Williams is a native of Lake Charles in Louisiana and her new record is as good as anything she done through her 10 studio offerings over 32 years. It contains an impressive collection of songs, lyrically untouchable and sonically delightful, navigating topics from love, lost and found, to her late manager Frank Callari and the heavy burden of war.
Produced with a light touch of genius by Don Was, the album opens with a typical Williams kiss-off to a lover-turned-bad. Buttercup has this not-a-word-too-many couplet: “The first time I saw you, you made me melt/The last time I saw you, you hit below the belt”, in a spot-on alt-country fashion that recreates the 1998 Grammy-winning sound of Car Wheels on a Gravel Road.
Interestingly, Williams says Buttercup is about the same “bad boy” who was the subject of Jailhouse Tears, a wry duet she performed with Costello on her last disc, Little Honey. You can watch a video of Buttercup here.
There’s plenty of loving and longing confession and questioning through other songs (“There’ll never be a kiss like your kiss”, “My breath is yours to share” and “Even if it takes all night, please, please, please, convince me” are lines that will strike a chord with Williams’s fans) while the sad, sad sorrow of a brother who’s become estranged runs deep in I Don’t Know How You’re Livin’ (“I’ve supported you/Encouraged you/Comforted and consoled you/I don’t know where you’re livin’”).
As well as Seeing Black, the strongest tunes are the title track, Copenhagen (the tribute to Callari), Ugly Truth and Soldier’s Song. Blessed is a superb piece of writing, reminiscent in some ways of early Bob Dylan, setting up contrasts, paradoxes and seeming contradictions – from the blind man who could see for miles to the watchmaker who gave up his time and the homeless man who showed the way home. Through all of these, says Williams, we are blessed. Copenhagen is a straightforward eulogy, an acknowledgment that “you have been released/you are flecks of light/you are missed”.
Ugly Truth is a song to those close pals who screw up their lives but still retain friendship and faith. “No one but you and God will ever know,” sings Williams. “And you might play rough and win or lose/Either way, love, you’ll get the blues.”
In a compelling rock’n’roots tunes that stands with Williams’s very best work. Soldier’s Song is a poem home from the front line, a message to a child from a war that has no meaning. It’s graphic (“Both my buddy’s legs got blown off/Baby tends to the little one’s cough” and “Today I took a bullet through the heart/Baby’s gonna have to make a brand new start”) but it refrains from the polemical, preferring to offer a reflection with a vocal laden with the weight of the dead.
As well as Costello playing lead and rhythm guitar on four songs – Seeing Black, Buttercup, Soldier’s Song and Convince Me – there’s some other brilliant guest spots, with Rami Jaffe on keyboards including some rollicking accordian, Matthew Sweet’s vocal and Greg Leisz on guitar.

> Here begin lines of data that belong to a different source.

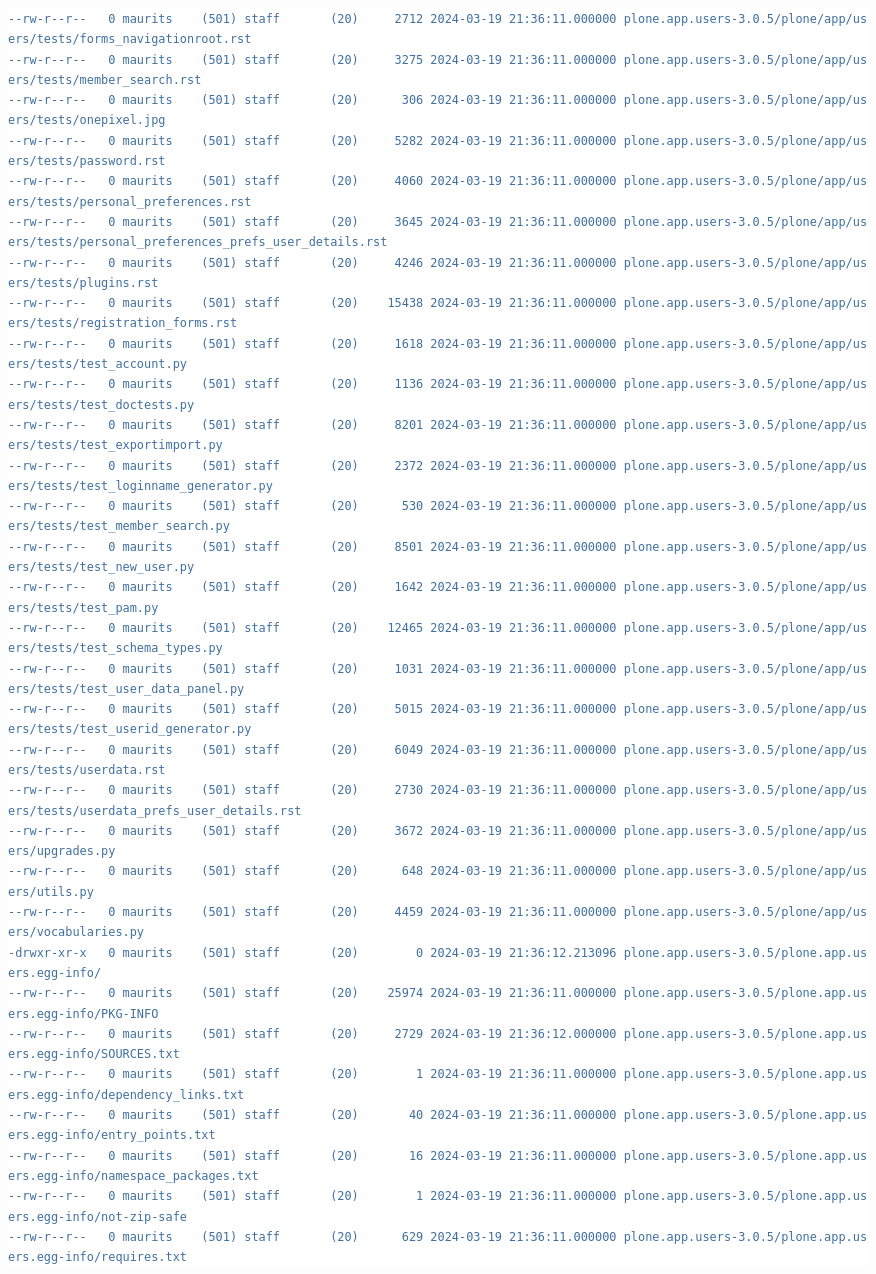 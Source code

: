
 ```diff
--rw-r--r--   0 maurits    (501) staff       (20)     2712 2024-03-19 21:36:11.000000 plone.app.users-3.0.5/plone/app/users/tests/forms_navigationroot.rst
--rw-r--r--   0 maurits    (501) staff       (20)     3275 2024-03-19 21:36:11.000000 plone.app.users-3.0.5/plone/app/users/tests/member_search.rst
--rw-r--r--   0 maurits    (501) staff       (20)      306 2024-03-19 21:36:11.000000 plone.app.users-3.0.5/plone/app/users/tests/onepixel.jpg
--rw-r--r--   0 maurits    (501) staff       (20)     5282 2024-03-19 21:36:11.000000 plone.app.users-3.0.5/plone/app/users/tests/password.rst
--rw-r--r--   0 maurits    (501) staff       (20)     4060 2024-03-19 21:36:11.000000 plone.app.users-3.0.5/plone/app/users/tests/personal_preferences.rst
--rw-r--r--   0 maurits    (501) staff       (20)     3645 2024-03-19 21:36:11.000000 plone.app.users-3.0.5/plone/app/users/tests/personal_preferences_prefs_user_details.rst
--rw-r--r--   0 maurits    (501) staff       (20)     4246 2024-03-19 21:36:11.000000 plone.app.users-3.0.5/plone/app/users/tests/plugins.rst
--rw-r--r--   0 maurits    (501) staff       (20)    15438 2024-03-19 21:36:11.000000 plone.app.users-3.0.5/plone/app/users/tests/registration_forms.rst
--rw-r--r--   0 maurits    (501) staff       (20)     1618 2024-03-19 21:36:11.000000 plone.app.users-3.0.5/plone/app/users/tests/test_account.py
--rw-r--r--   0 maurits    (501) staff       (20)     1136 2024-03-19 21:36:11.000000 plone.app.users-3.0.5/plone/app/users/tests/test_doctests.py
--rw-r--r--   0 maurits    (501) staff       (20)     8201 2024-03-19 21:36:11.000000 plone.app.users-3.0.5/plone/app/users/tests/test_exportimport.py
--rw-r--r--   0 maurits    (501) staff       (20)     2372 2024-03-19 21:36:11.000000 plone.app.users-3.0.5/plone/app/users/tests/test_loginname_generator.py
--rw-r--r--   0 maurits    (501) staff       (20)      530 2024-03-19 21:36:11.000000 plone.app.users-3.0.5/plone/app/users/tests/test_member_search.py
--rw-r--r--   0 maurits    (501) staff       (20)     8501 2024-03-19 21:36:11.000000 plone.app.users-3.0.5/plone/app/users/tests/test_new_user.py
--rw-r--r--   0 maurits    (501) staff       (20)     1642 2024-03-19 21:36:11.000000 plone.app.users-3.0.5/plone/app/users/tests/test_pam.py
--rw-r--r--   0 maurits    (501) staff       (20)    12465 2024-03-19 21:36:11.000000 plone.app.users-3.0.5/plone/app/users/tests/test_schema_types.py
--rw-r--r--   0 maurits    (501) staff       (20)     1031 2024-03-19 21:36:11.000000 plone.app.users-3.0.5/plone/app/users/tests/test_user_data_panel.py
--rw-r--r--   0 maurits    (501) staff       (20)     5015 2024-03-19 21:36:11.000000 plone.app.users-3.0.5/plone/app/users/tests/test_userid_generator.py
--rw-r--r--   0 maurits    (501) staff       (20)     6049 2024-03-19 21:36:11.000000 plone.app.users-3.0.5/plone/app/users/tests/userdata.rst
--rw-r--r--   0 maurits    (501) staff       (20)     2730 2024-03-19 21:36:11.000000 plone.app.users-3.0.5/plone/app/users/tests/userdata_prefs_user_details.rst
--rw-r--r--   0 maurits    (501) staff       (20)     3672 2024-03-19 21:36:11.000000 plone.app.users-3.0.5/plone/app/users/upgrades.py
--rw-r--r--   0 maurits    (501) staff       (20)      648 2024-03-19 21:36:11.000000 plone.app.users-3.0.5/plone/app/users/utils.py
--rw-r--r--   0 maurits    (501) staff       (20)     4459 2024-03-19 21:36:11.000000 plone.app.users-3.0.5/plone/app/users/vocabularies.py
-drwxr-xr-x   0 maurits    (501) staff       (20)        0 2024-03-19 21:36:12.213096 plone.app.users-3.0.5/plone.app.users.egg-info/
--rw-r--r--   0 maurits    (501) staff       (20)    25974 2024-03-19 21:36:11.000000 plone.app.users-3.0.5/plone.app.users.egg-info/PKG-INFO
--rw-r--r--   0 maurits    (501) staff       (20)     2729 2024-03-19 21:36:12.000000 plone.app.users-3.0.5/plone.app.users.egg-info/SOURCES.txt
--rw-r--r--   0 maurits    (501) staff       (20)        1 2024-03-19 21:36:11.000000 plone.app.users-3.0.5/plone.app.users.egg-info/dependency_links.txt
--rw-r--r--   0 maurits    (501) staff       (20)       40 2024-03-19 21:36:11.000000 plone.app.users-3.0.5/plone.app.users.egg-info/entry_points.txt
--rw-r--r--   0 maurits    (501) staff       (20)       16 2024-03-19 21:36:11.000000 plone.app.users-3.0.5/plone.app.users.egg-info/namespace_packages.txt
--rw-r--r--   0 maurits    (501) staff       (20)        1 2024-03-19 21:36:11.000000 plone.app.users-3.0.5/plone.app.users.egg-info/not-zip-safe
--rw-r--r--   0 maurits    (501) staff       (20)      629 2024-03-19 21:36:11.000000 plone.app.users-3.0.5/plone.app.users.egg-info/requires.txt
``` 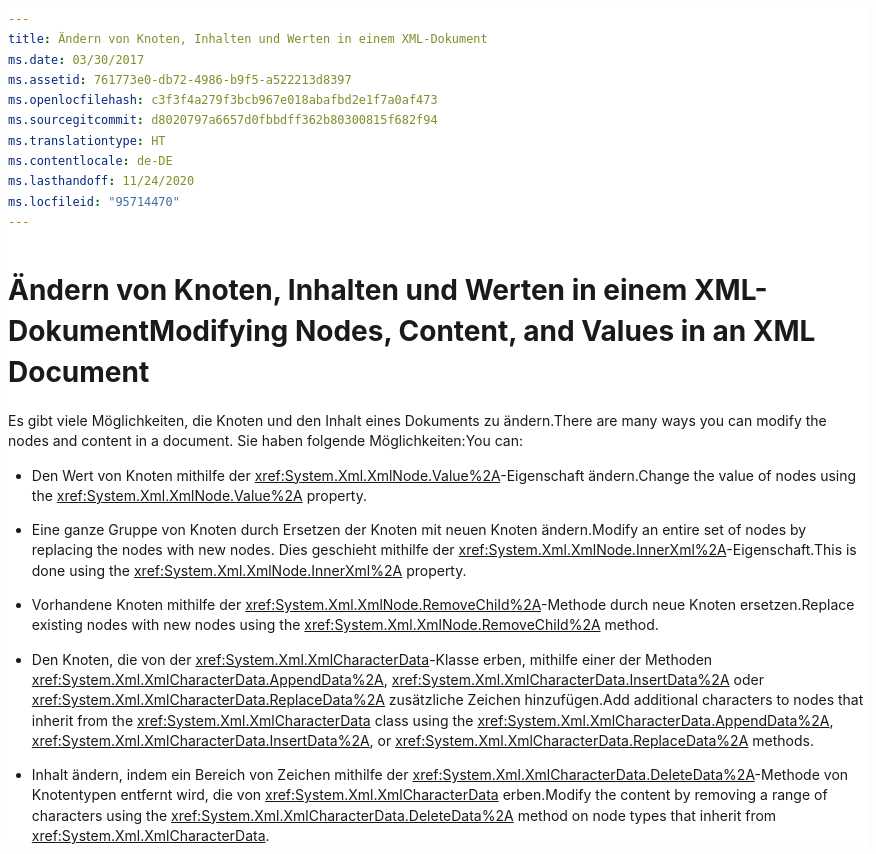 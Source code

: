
 ```yaml
---
title: Ändern von Knoten, Inhalten und Werten in einem XML-Dokument
ms.date: 03/30/2017
ms.assetid: 761773e0-db72-4986-b9f5-a522213d8397
ms.openlocfilehash: c3f3f4a279f3bcb967e018abafbd2e1f7a0af473
ms.sourcegitcommit: d8020797a6657d0fbbdff362b80300815f682f94
ms.translationtype: HT
ms.contentlocale: de-DE
ms.lasthandoff: 11/24/2020
ms.locfileid: "95714470"
---
```

# <a name="modifying-nodes-content-and-values-in-an-xml-document"></a><span data-ttu-id="ab7d0-102">Ändern von Knoten, Inhalten und Werten in einem XML-Dokument</span><span class="sxs-lookup"><span data-stu-id="ab7d0-102">Modifying Nodes, Content, and Values in an XML Document</span></span>

<span data-ttu-id="ab7d0-103">Es gibt viele Möglichkeiten, die Knoten und den Inhalt eines Dokuments zu ändern.</span><span class="sxs-lookup"><span data-stu-id="ab7d0-103">There are many ways you can modify the nodes and content in a document.</span></span> <span data-ttu-id="ab7d0-104">Sie haben folgende Möglichkeiten:</span><span class="sxs-lookup"><span data-stu-id="ab7d0-104">You can:</span></span>  
  
- <span data-ttu-id="ab7d0-105">Den Wert von Knoten mithilfe der <xref:System.Xml.XmlNode.Value%2A>-Eigenschaft ändern.</span><span class="sxs-lookup"><span data-stu-id="ab7d0-105">Change the value of nodes using the <xref:System.Xml.XmlNode.Value%2A> property.</span></span>  
  
- <span data-ttu-id="ab7d0-106">Eine ganze Gruppe von Knoten durch Ersetzen der Knoten mit neuen Knoten ändern.</span><span class="sxs-lookup"><span data-stu-id="ab7d0-106">Modify an entire set of nodes by replacing the nodes with new nodes.</span></span> <span data-ttu-id="ab7d0-107">Dies geschieht mithilfe der <xref:System.Xml.XmlNode.InnerXml%2A>-Eigenschaft.</span><span class="sxs-lookup"><span data-stu-id="ab7d0-107">This is done using the <xref:System.Xml.XmlNode.InnerXml%2A> property.</span></span>  
  
- <span data-ttu-id="ab7d0-108">Vorhandene Knoten mithilfe der <xref:System.Xml.XmlNode.RemoveChild%2A>-Methode durch neue Knoten ersetzen.</span><span class="sxs-lookup"><span data-stu-id="ab7d0-108">Replace existing nodes with new nodes using the <xref:System.Xml.XmlNode.RemoveChild%2A> method.</span></span>  
  
- <span data-ttu-id="ab7d0-109">Den Knoten, die von der <xref:System.Xml.XmlCharacterData>-Klasse erben, mithilfe einer der Methoden <xref:System.Xml.XmlCharacterData.AppendData%2A>, <xref:System.Xml.XmlCharacterData.InsertData%2A> oder <xref:System.Xml.XmlCharacterData.ReplaceData%2A> zusätzliche Zeichen hinzufügen.</span><span class="sxs-lookup"><span data-stu-id="ab7d0-109">Add additional characters to nodes that inherit from the <xref:System.Xml.XmlCharacterData> class using the <xref:System.Xml.XmlCharacterData.AppendData%2A>, <xref:System.Xml.XmlCharacterData.InsertData%2A>, or <xref:System.Xml.XmlCharacterData.ReplaceData%2A> methods.</span></span>  
  
- <span data-ttu-id="ab7d0-110">Inhalt ändern, indem ein Bereich von Zeichen mithilfe der <xref:System.Xml.XmlCharacterData.DeleteData%2A>-Methode von Knotentypen entfernt wird, die von <xref:System.Xml.XmlCharacterData> erben.</span><span class="sxs-lookup"><span data-stu-id="ab7d0-110">Modify the content by removing a range of characters using the <xref:System.Xml.XmlCharacterData.DeleteData%2A> method on node types that inherit from <xref:System.Xml.XmlCharacterData>.</span></span>  
   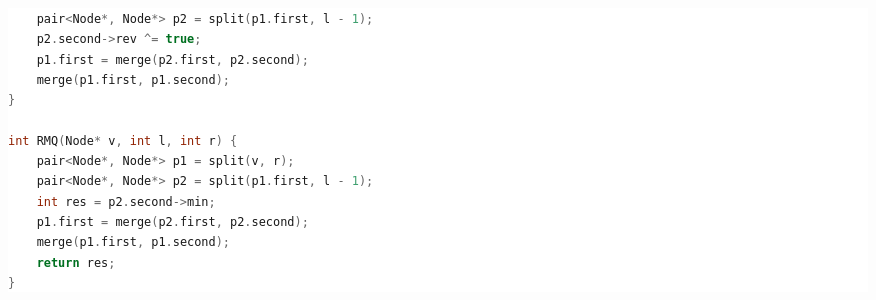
 ```cpp
    pair<Node*, Node*> p2 = split(p1.first, l - 1);
    p2.second->rev ^= true;
    p1.first = merge(p2.first, p2.second);
    merge(p1.first, p1.second);
}

int RMQ(Node* v, int l, int r) {
    pair<Node*, Node*> p1 = split(v, r);
    pair<Node*, Node*> p2 = split(p1.first, l - 1);
    int res = p2.second->min;
    p1.first = merge(p2.first, p2.second);
    merge(p1.first, p1.second);
    return res;
}
```
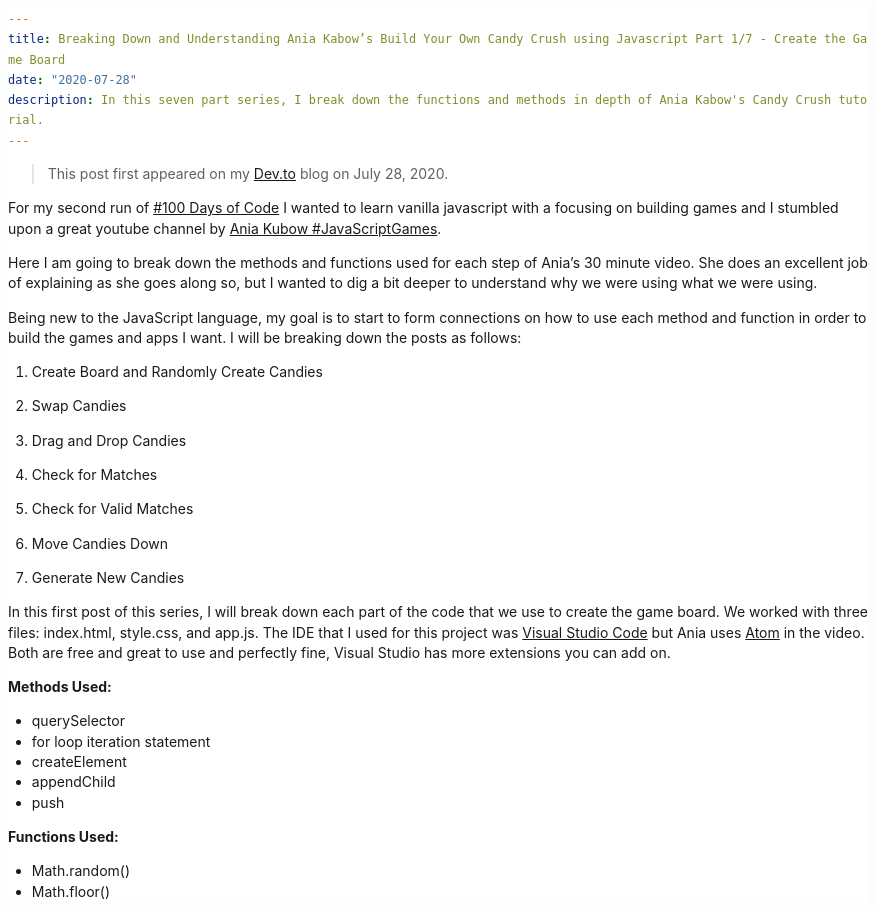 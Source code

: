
```yaml
---
title: Breaking Down and Understanding Ania Kabow’s Build Your Own Candy Crush using Javascript Part 1/7 - Create the Game Board
date: "2020-07-28"
description: In this seven part series, I break down the functions and methods in depth of Ania Kabow's Candy Crush tutorial.
---
```

>This post first appeared on my [Dev.to](https://dev.to/courtneypure/breaking-down-and-understanding-ania-kabow-s-build-your-own-candy-crush-using-javascript-part-1-8-create-the-game-board-3pck) blog on July 28, 2020.

For my second run of [#100 Days of Code](https://www.100daysofcode.com) I wanted to learn vanilla javascript with a focusing on building games and I stumbled upon a great youtube channel by [Ania Kubow #JavaScriptGames](https://www.youtube.com/channel/UC5DNytAJ6_FISueUfzZCVsw).


Here I am going to break down the methods and functions used for each step of Ania’s 30 minute video.  She does an excellent job of explaining as she goes along so, but I wanted to dig a bit deeper to understand why we were using what we were using.

Being new to the JavaScript language, my goal is to start to form connections on how to use each method and function in order to build the games and apps I want.  I will be breaking down the posts as follows:

1. Create Board and Randomly Create Candies

2. Swap Candies

3. Drag and Drop Candies

4. Check for Matches

5. Check for Valid Matches

6. Move Candies Down

7. Generate New Candies  





In this first post of this series, I will break down each part of the code that we use to create the game board.  We worked with three files: index.html, style.css, and app.js.  The IDE that I used for this project was [Visual Studio Code](https://code.visualstudio.com/) but Ania uses [Atom](https://atom.io/) in the video.  Both are free and great to use and perfectly fine, Visual Studio has more extensions you can add on.


**Methods Used:**
* querySelector
* for loop iteration statement
* createElement
* appendChild
* push


**Functions Used:**
* Math.random()
* Math.floor()
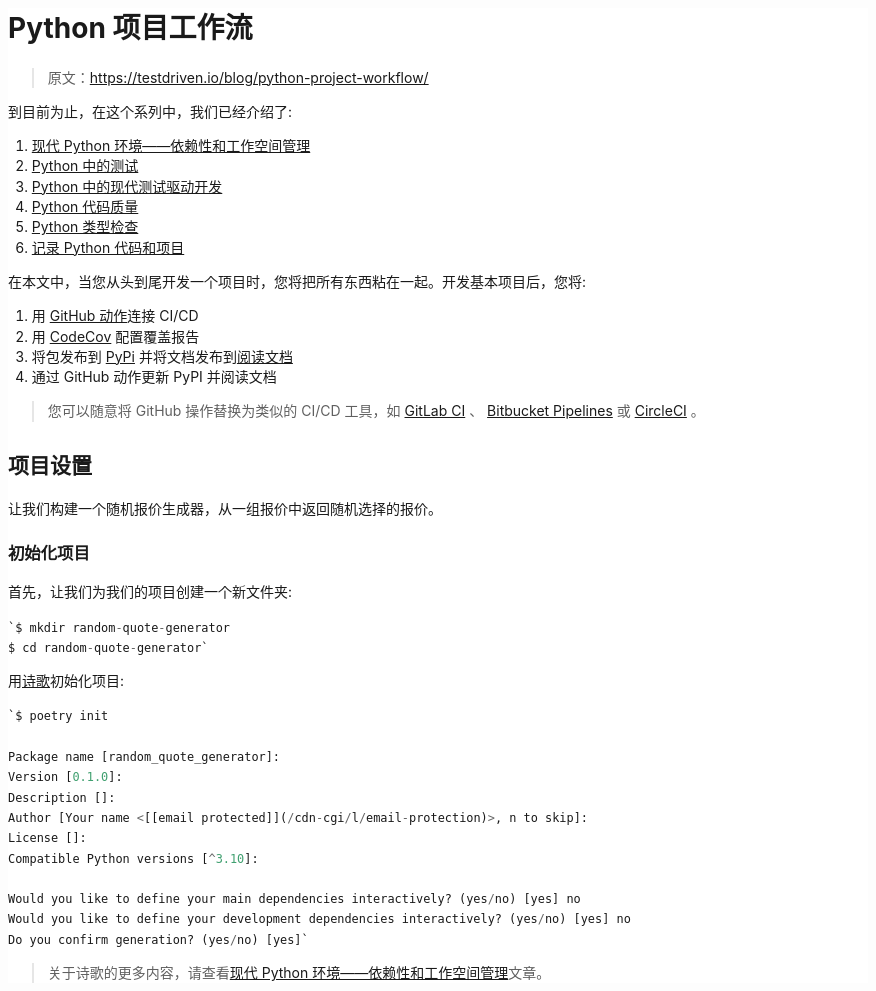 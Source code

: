 # Python 项目工作流

> 原文：<https://testdriven.io/blog/python-project-workflow/>

到目前为止，在这个系列中，我们已经介绍了:

1.  [现代 Python 环境——依赖性和工作空间管理](/blog/python-environments/)
2.  [Python 中的测试](/blog/testing-python/)
3.  [Python 中的现代测试驱动开发](/blog/modern-tdd/)
4.  [Python 代码质量](/blog/python-code-quality/)
5.  [Python 类型检查](/blog/python-type-checking/)
6.  [记录 Python 代码和项目](/blog/documenting-python/)

在本文中，当您从头到尾开发一个项目时，您将把所有东西粘在一起。开发基本项目后，您将:

1.  用 [GitHub 动作](https://github.com/features/actions)连接 CI/CD
2.  用 [CodeCov](http://codecov.io/) 配置覆盖报告
3.  将包发布到 [PyPi](https://pypi.org/) 并将文档发布到[阅读文档](https://readthedocs.org/)
4.  通过 GitHub 动作更新 PyPI 并阅读文档

> 您可以随意将 GitHub 操作替换为类似的 CI/CD 工具，如 [GitLab CI](https://about.gitlab.com/stages-devops-lifecycle/continuous-integration/) 、 [Bitbucket Pipelines](https://bitbucket.org/product/features/pipelines) 或 [CircleCI](https://circleci.com/) 。

## 项目设置

让我们构建一个随机报价生成器，从一组报价中返回随机选择的报价。

### 初始化项目

首先，让我们为我们的项目创建一个新文件夹:

```py
`$ mkdir random-quote-generator
$ cd random-quote-generator` 
```

用[诗歌](https://python-poetry.org)初始化项目:

```py
`$ poetry init

Package name [random_quote_generator]:
Version [0.1.0]:
Description []:
Author [Your name <[[email protected]](/cdn-cgi/l/email-protection)>, n to skip]:
License []:
Compatible Python versions [^3.10]:

Would you like to define your main dependencies interactively? (yes/no) [yes] no
Would you like to define your development dependencies interactively? (yes/no) [yes] no
Do you confirm generation? (yes/no) [yes]` 
```

> 关于诗歌的更多内容，请查看[现代 Python 环境——依赖性和工作空间管理](/blog/python-environments/)文章。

It’s a great Lucinda Williams album standing on the shoulders of its towering lyrical strength. Williams’s father, Miller, is one of America’s most celebrated living poets who once said his daughter would send lyrics to him and he’d offer suggestions.
In recent years, he added, he was sending back the sheets without hardly a mark. You get the feeling this set of songs would have been returned untouched. Listeners will be blessed.